Dans sa petite chambre de 7 m2 à Auvers sur Oise, ce village qu'il trouve "gravement beau", il s'y trouve bien. Les lettres à son frère l'attestent. Il produira à Auvers 80 toiles en moins de 70 jours. Quand on sait les chefs d'oeuvre dans la dernière ligne droite de sa vie, on ne peut que vaciller d'admiration et rester sans voix.
Vincent Van Gogh, une mort commerciale ?
Sa mort, à jamais, reste un mystère et l'auteur de l'essai admet humblement que le point d'interrogation n'a jamais pu être levé.
" N'avait-il pas passé une commande de matériel ? (...) N'était-il pas en train de faire basculer l'art figuratif dans l'art abstrait ? (...) Rien qui pousse au suicide". Et puis ce révolver jamais retrouvé, ces témoignages de seconde main
"flous, biaisés et contradictoires"...
Pour expliquer sa mort, l'auteur se risque à une hypothèse qui courroucera les gardiens de la légende et heurtera les huissiers du cliché facile. Vincent, artisan de sa légende et sentant poindre un succès porteur de tous les dangers, (un article
dithyrambique de 17 pages dans
Le Mercure de France venait de paraître) se serait suicidé en parfaite cohérence avec lui même et la vie choisie. Son terrible geste, parachevant une existence sulfureuse, aurait offert un passeport d'éternité à toute son oeuvre.
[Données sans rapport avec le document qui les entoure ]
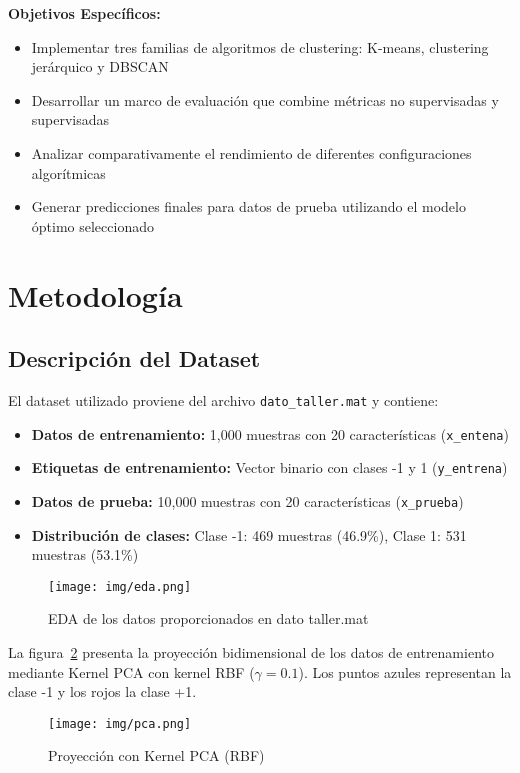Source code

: \documentclass[12pt,a4paper]{article}
\begin{document}
\textbf{Objetivos Específicos:}
\begin{itemize}
    \item Implementar tres familias de algoritmos de clustering: K-means, clustering jerárquico y DBSCAN
    \item Desarrollar un marco de evaluación que combine métricas no supervisadas y supervisadas
    \item Analizar comparativamente el rendimiento de diferentes configuraciones algorítmicas
    \item Generar predicciones finales para datos de prueba utilizando el modelo óptimo seleccionado
\end{itemize}

\section{Metodología}

\subsection{Descripción del Dataset}

El dataset utilizado proviene del archivo \texttt{dato\_taller.mat} y contiene:
\begin{itemize}
    \item \textbf{Datos de entrenamiento:} 1,000 muestras con 20 características (\texttt{x\_entena})
    \item \textbf{Etiquetas de entrenamiento:} Vector binario con clases -1 y 1 (\texttt{y\_entrena})
    \item \textbf{Datos de prueba:} 10,000 muestras con 20 características (\texttt{x\_prueba})
    \item \textbf{Distribución de clases:} Clase -1: 469 muestras (46.9\%), Clase 1: 531 muestras (53.1\%)
\end{itemize}

\begin{figure}[H]
    \centering
    \texttt{[image: img/eda.png]}
    \caption{EDA de los datos proporcionados en dato taller.mat}
    \label{fig:eda}
\end{figure}

La figura~\ref{fig:pca} presenta la proyección bidimensional de los datos de entrenamiento mediante Kernel PCA con kernel RBF ($\gamma=0.1$). Los puntos azules representan la clase -1 y los rojos la clase +1. 

\begin{figure}[H]
    \centering
    \texttt{[image: img/pca.png]}
    \caption{Proyección con Kernel PCA (RBF)}
    \label{fig:pca}
\end{figure}
\end{document}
Wouter van der Veen écrit :
"En crevant de passion pour l'art, l'ensemble de ses tableaux et dessins se pareraient d'une tragédie idéale". L'auteur va au bout du bout de son raisonnement : "
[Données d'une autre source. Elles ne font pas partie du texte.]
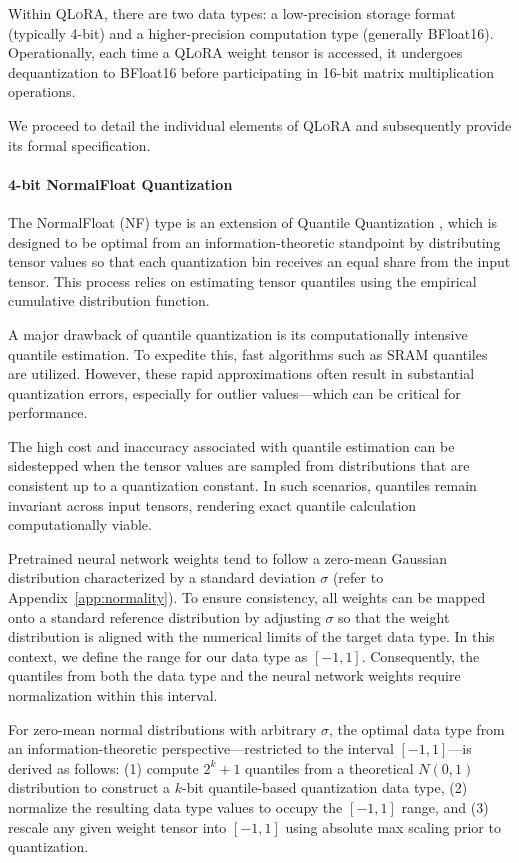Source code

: Within \textsc{QLoRA}, there are two data types: a low-precision storage format (typically 4-bit) and a higher-precision computation type (generally BFloat16). Operationally, each time a \textsc{QLoRA} weight tensor is accessed, it undergoes dequantization to BFloat16 before participating in 16-bit matrix multiplication operations.

We proceed to detail the individual elements of \textsc{QLoRA} and subsequently provide its formal specification.

\paragraph{4-bit NormalFloat Quantization} The NormalFloat (NF) type is an extension of Quantile Quantization \citep{dettmers2022optimizers}, which is designed to be optimal from an information-theoretic standpoint by distributing tensor values so that each quantization bin receives an equal share from the input tensor. This process relies on estimating tensor quantiles using the empirical cumulative distribution function.

A major drawback of quantile quantization is its computationally intensive quantile estimation. To expedite this, fast algorithms such as SRAM quantiles~\citep{dettmers2022optimizers} are utilized. However, these rapid approximations often result in substantial quantization errors, especially for outlier values—which can be critical for performance.

The high cost and inaccuracy associated with quantile estimation can be sidestepped when the tensor values are sampled from distributions that are consistent up to a quantization constant. In such scenarios, quantiles remain invariant across input tensors, rendering exact quantile calculation computationally viable.

Pretrained neural network weights tend to follow a zero-mean Gaussian distribution characterized by a standard deviation $\sigma$ (refer to Appendix~\ref{app:normality}). To ensure consistency, all weights can be mapped onto a standard reference distribution by adjusting $\sigma$ so that the weight distribution is aligned with the numerical limits of the target data type. In this context, we define the range for our data type as $[-1, 1]$. Consequently, the quantiles from both the data type and the neural network weights require normalization within this interval.

For zero-mean normal distributions with arbitrary $\sigma$, the optimal data type from an information-theoretic perspective—restricted to the interval $[-1, 1]$—is derived as follows: (1) compute $2^k+1$ quantiles from a theoretical $N(0, 1)$ distribution to construct a $k$-bit quantile-based quantization data type, (2) normalize the resulting data type values to occupy the $[-1, 1]$ range, and (3) rescale any given weight tensor into $[-1, 1]$ using absolute max scaling prior to quantization.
Commercialement, Vincent a certainement eu raison de se suicider : sa mort l'a transformé en martyr, sacrifié sur l'autel des beaux-arts de l'avenir (...) Commercialement, c'est un ultime coup de génie".Les "spécialistes" du peintre tousseront et les amateurs qui biberonnent aux biographies romantiques s'étrangleront.
Tant pis.
Cette hypothèse, aussi iconoclaste qu'argumentée, méritait de s'exprimer.
Mais ne nous y trompons pas. "Le capital de Van Gogh," (Acte Sud) est un livre plus qu'important qu'il n'y parait.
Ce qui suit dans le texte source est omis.